TASK BRIEF: Output nothing but the lines from the first line of the listing below through the line containing "ὅτι ἐκεῖ ἐμερίσθη", printed exactly and free of pictures.

##########

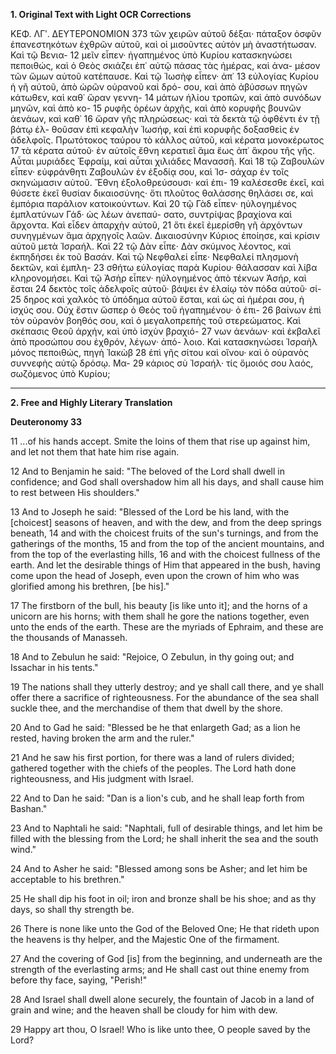 **1. Original Text with Light OCR Corrections**

ΚΕΦ. ΛΓʹ. ΔΕΥΤΕΡΟΝΟΜΙΟΝ 373
τῶν χειρῶν αὐτοῦ δέξαι· πάταξον ὀσφῦν ἐπανεστηκότων ἐχθρῶν
αὐτοῦ, καὶ οἱ μισοῦντες αὐτὸν μὴ ἀναστήτωσαν. Καὶ τῷ Βενια- 12
μεῖν εἶπεν· ἠγαπημένος ὑπὸ Κυρίου κατασκηνώσει πεποιθώς,
καὶ ὁ Θεὸς σκιάζει ἐπ᾿ αὐτῷ πάσας τὰς ἡμέρας, καὶ ἀνα-
μέσον τῶν ὤμων αὐτοῦ κατέπαυσε. Καὶ τῷ Ἰωσὴφ εἶπεν· ἀπ᾿ 13
εὐλογίας Κυρίου ἡ γῆ αὐτοῦ, ἀπὸ ὡρῶν οὐρανοῦ καὶ δρό-
σου, καὶ ἀπὸ ἀβύσσων πηγῶν κάτωθεν, καὶ καθ᾿ ὥραν γεννη- 14
μάτων ἡλίου τροπῶν, καὶ ἀπὸ συνόδων μηνῶν, καὶ ἀπὸ κο- 15
ρυφῆς ὀρέων ἀρχῆς, καὶ ἀπὸ κορυφῆς βουνῶν ἀενάων, καὶ καθ᾿ 16
ὥραν γῆς πληρώσεως· καὶ τὰ δεκτὰ τῷ ὀφθέντι ἐν τῇ βάτῳ ἐλ-
θοῦσαν ἐπὶ κεφαλὴν Ἰωσήφ, καὶ ἐπὶ κορυφῆς δοξασθεὶς ἐν ἀδελφοῖς.
Πρωτότοκος ταύρου τὸ κάλλος αὐτοῦ, καὶ κέρατα μονοκέρωτος 17
τὰ κέρατα αὐτοῦ· ἐν αὐτοῖς ἔθνη κερατιεῖ ἅμα ἕως ἀπ᾿ ἄκρου τῆς
γῆς. Αὗται μυριάδες Ἐφραίμ, καὶ αὗται χιλιάδες Μανασσῆ. Καὶ 18
τῷ Ζαβουλὼν εἶπεν· εὐφράνθητι Ζαβουλὼν ἐν ἐξοδίᾳ σου, καὶ Ἰσ-
σάχαρ ἐν τοῖς σκηνώμασιν αὐτοῦ. Ἔθνη ἐξολοθρεύσουσι· καὶ ἐπι- 19
καλέσεσθε ἐκεῖ, καὶ θύσετε ἐκεῖ θυσίαν δικαιοσύνης· ὅτι πλοῦτος
θαλάσσης θηλάσει σε, καὶ ἐμπόρια παράλιον κατοικούντων. Καὶ 20
τῷ Γὰδ εἶπεν· ηὐλογημένος ἐμπλατύνων Γάδ· ὡς λέων ἀνεπαύ-
σατο, συντρίψας βραχίονα καὶ ἄρχοντα. Καὶ εἶδεν ἀπαρχὴν αὐτοῦ, 21
ὅτι ἐκεῖ ἐμερίσθη γῆ ἀρχόντων συνηγμένων ἅμα ἀρχηγοῖς λαῶν.
Δικαιοσύνην Κύριος ἐποίησε, καὶ κρίσιν αὐτοῦ μετὰ Ἰσραήλ. Καὶ 22
τῷ Δὰν εἶπε· Δὰν σκύμνος λέοντος, καὶ ἐκπηδήσει ἐκ τοῦ Βασάν.
Καὶ τῷ Νεφθαλεί εἶπε· Νεφθαλεί πλησμονὴ δεκτῶν, καὶ ἐμπλη- 23
σθήτω εὐλογίας παρὰ Κυρίου· θάλασσαν καὶ λίβα κληρονομήσει.
Καὶ τῷ Ἀσὴρ εἶπεν· ηὐλογημένος ἀπὸ τέκνων Ἀσήρ, καὶ ἔσται 24
δεκτὸς τοῖς ἀδελφοῖς αὐτοῦ· βάψει ἐν ἐλαίῳ τὸν πόδα αὐτοῦ· σί- 25
δηρος καὶ χαλκὸς τὸ ὑπόδημα αὐτοῦ ἔσται, καὶ ὡς αἱ ἡμέραι σου,
ἡ ἰσχύς σου. Οὐχ ἔστιν ὥσπερ ὁ Θεὸς τοῦ ἠγαπημένου· ὁ ἐπι- 26
βαίνων ἐπὶ τὸν οὐρανὸν βοηθός σου, καὶ ὁ μεγαλοπρεπὴς τοῦ
στερεώματος. Καὶ σκέπασις Θεοῦ ἀρχήν, καὶ ὑπὸ ἰσχὺν βραχιό- 27
νων ἀενάων· καὶ ἐκβαλεῖ ἀπὸ προσώπου σου ἐχθρόν, λέγων· ἀπό-
λοιο. Καὶ κατασκηνώσει Ἰσραὴλ μόνος πεποιθώς, πηγὴ Ἰακὼβ 28
ἐπὶ γῆς σίτου καὶ οἴνου· καὶ ὁ οὐρανὸς συννεφὴς αὐτῷ δρόσῳ. Μα- 29
κάριος σὺ Ἰσραήλ· τίς ὅμοιός σου λαός, σωζόμενος ὑπὸ Κυρίου;

---

**2. Free and Highly Literary Translation**

**Deuteronomy 33**

11 ...of his hands accept. Smite the loins of them that rise up against him, and let not them that hate him rise again.

12 And to Benjamin he said: "The beloved of the Lord shall dwell in confidence; and God shall overshadow him all his days, and shall cause him to rest between His shoulders."

13 And to Joseph he said: "Blessed of the Lord be his land, with the [choicest] seasons of heaven, and with the dew, and from the deep springs beneath,
14 and with the choicest fruits of the sun's turnings, and from the gatherings of the months,
15 and from the top of the ancient mountains, and from the top of the everlasting hills,
16 and with the choicest fullness of the earth. And let the desirable things of Him that appeared in the bush, having come upon the head of Joseph, even upon the crown of him who was glorified among his brethren, [be his]."

17 The firstborn of the bull, his beauty [is like unto it]; and the horns of a unicorn are his horns; with them shall he gore the nations together, even unto the ends of the earth. These are the myriads of Ephraim, and these are the thousands of Manasseh.

18 And to Zebulun he said: "Rejoice, O Zebulun, in thy going out; and Issachar in his tents."

19 The nations shall they utterly destroy; and ye shall call there, and ye shall offer there a sacrifice of righteousness. For the abundance of the sea shall suckle thee, and the merchandise of them that dwell by the shore.

20 And to Gad he said: "Blessed be he that enlargeth Gad; as a lion he rested, having broken the arm and the ruler."

21 And he saw his first portion, for there was a land of rulers divided; gathered together with the chiefs of the peoples. The Lord hath done righteousness, and His judgment with Israel.

22 And to Dan he said: "Dan is a lion's cub, and he shall leap forth from Bashan."

23 And to Naphtali he said: "Naphtali, full of desirable things, and let him be filled with the blessing from the Lord; he shall inherit the sea and the south wind."

24 And to Asher he said: "Blessed among sons be Asher; and let him be acceptable to his brethren."

25 He shall dip his foot in oil; iron and bronze shall be his shoe; and as thy days, so shall thy strength be.

26 There is none like unto the God of the Beloved One; He that rideth upon the heavens is thy helper, and the Majestic One of the firmament.

27 And the covering of God [is] from the beginning, and underneath are the strength of the everlasting arms; and He shall cast out thine enemy from before thy face, saying, "Perish!"

28 And Israel shall dwell alone securely, the fountain of Jacob in a land of grain and wine; and the heaven shall be cloudy for him with dew.

29 Happy art thou, O Israel! Who is like unto thee, O people saved by the Lord?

##########

REPLY TO THE TASK:
 **1. Original Text with Light OCR Corrections**

ΚΕΦ. ΛΓʹ. ΔΕΥΤΕΡΟΝΟΜΙΟΝ 373
τῶν χειρῶν αὐτοῦ δέξαι· πάταξον ὀσφῦν ἐπανεστηκότων ἐχθρῶν
αὐτοῦ, καὶ οἱ μισοῦντες αὐτὸν μὴ ἀναστήτωσαν. Καὶ τῷ Βενια- 12
μεῖν εἶπεν· ἠγαπημένος ὑπὸ Κυρίου κατασκηνώσει πεποιθώς,
καὶ ὁ Θεὸς σκιάζει ἐπ᾿ αὐτῷ πάσας τὰς ἡμέρας, καὶ ἀνα-
μέσον τῶν ὤμων αὐτοῦ κατέπαυσε. Καὶ τῷ Ἰωσὴφ εἶπεν· ἀπ᾿ 13
εὐλογίας Κυρίου ἡ γῆ αὐτοῦ, ἀπὸ ὡρῶν οὐρανοῦ καὶ δρό-
σου, καὶ ἀπὸ ἀβύσσων πηγῶν κάτωθεν, καὶ καθ᾿ ὥραν γεννη- 14
μάτων ἡλίου τροπῶν, καὶ ἀπὸ συνόδων μηνῶν, καὶ ἀπὸ κο- 15
ρυφῆς ὀρέων ἀρχῆς, καὶ ἀπὸ κορυφῆς βουνῶν ἀενάων, καὶ καθ᾿ 16
ὥραν γῆς πληρώσεως· καὶ τὰ δεκτὰ τῷ ὀφθέντι ἐν τῇ βάτῳ ἐλ-
θοῦσαν ἐπὶ κεφαλὴν Ἰωσήφ, καὶ ἐπὶ κορυφῆς δοξασθεὶς ἐν ἀδελφοῖς.
Πρωτότοκος ταύρου τὸ κάλλος αὐτοῦ, καὶ κέρατα μονοκέρωτος 17
τὰ κέρατα αὐτοῦ· ἐν αὐτοῖς ἔθνη κερατιεῖ ἅμα ἕως ἀπ᾿ ἄκρου τῆς
γῆς. Αὗται μυριάδες Ἐφραίμ, καὶ αὗται χιλιάδες Μανασσῆ. Καὶ 18
τῷ Ζαβουλὼν εἶπεν· εὐφράνθητι Ζαβουλὼν ἐν ἐξοδίᾳ σου, καὶ Ἰσ-
σάχαρ ἐν τοῖς σκηνώμασιν αὐτοῦ. Ἔθνη ἐξολοθρεύσουσι· καὶ ἐπι- 19
καλέσεσθε ἐκεῖ, καὶ θύσετε ἐκεῖ θυσίαν δικαιοσύνης· ὅτι πλοῦτος
θαλάσσης θηλάσει σε, καὶ ἐμπόρια παράλιον κατοικούντων. Καὶ 20
τῷ Γὰδ εἶπεν· ηὐλογημένος ἐμπλατύνων Γάδ· ὡς λέων ἀνεπαύ-
σατο, συντρίψας βραχίονα καὶ ἄρχοντα. Καὶ εἶδεν ἀπαρχὴν αὐτοῦ, 21
ὅτι ἐκεῖ ἐμερίσθη γῆ ἀρχόντων συνηγμένων ἅμα ἀρχηγοῖς λαῶν.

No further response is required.